Records drawn from a dataset:
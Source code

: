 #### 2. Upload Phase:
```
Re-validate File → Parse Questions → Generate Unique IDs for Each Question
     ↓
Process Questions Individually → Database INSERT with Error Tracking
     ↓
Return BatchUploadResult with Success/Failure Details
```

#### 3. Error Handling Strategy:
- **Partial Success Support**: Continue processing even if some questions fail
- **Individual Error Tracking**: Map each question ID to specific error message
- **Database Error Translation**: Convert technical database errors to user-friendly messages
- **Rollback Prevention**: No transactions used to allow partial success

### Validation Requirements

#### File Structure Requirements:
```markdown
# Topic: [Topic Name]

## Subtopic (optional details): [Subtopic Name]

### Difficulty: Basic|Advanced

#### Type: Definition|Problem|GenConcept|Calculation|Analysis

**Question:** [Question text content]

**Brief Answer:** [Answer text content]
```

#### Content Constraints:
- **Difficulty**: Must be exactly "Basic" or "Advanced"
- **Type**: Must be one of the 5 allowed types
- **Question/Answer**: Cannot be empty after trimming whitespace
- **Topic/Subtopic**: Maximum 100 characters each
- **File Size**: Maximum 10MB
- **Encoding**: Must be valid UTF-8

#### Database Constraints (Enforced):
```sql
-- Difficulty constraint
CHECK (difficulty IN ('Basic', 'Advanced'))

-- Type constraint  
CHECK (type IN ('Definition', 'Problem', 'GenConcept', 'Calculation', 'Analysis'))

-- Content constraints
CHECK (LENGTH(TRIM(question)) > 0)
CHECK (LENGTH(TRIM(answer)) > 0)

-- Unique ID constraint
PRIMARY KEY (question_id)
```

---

= What this task involves =
Pick out, from the lines above, every one that contains the string "GenConcept".

= Written reply =
#### Type: Definition|Problem|GenConcept|Calculation|Analysis
CHECK (type IN ('Definition', 'Problem', 'GenConcept', 'Calculation', 'Analysis'))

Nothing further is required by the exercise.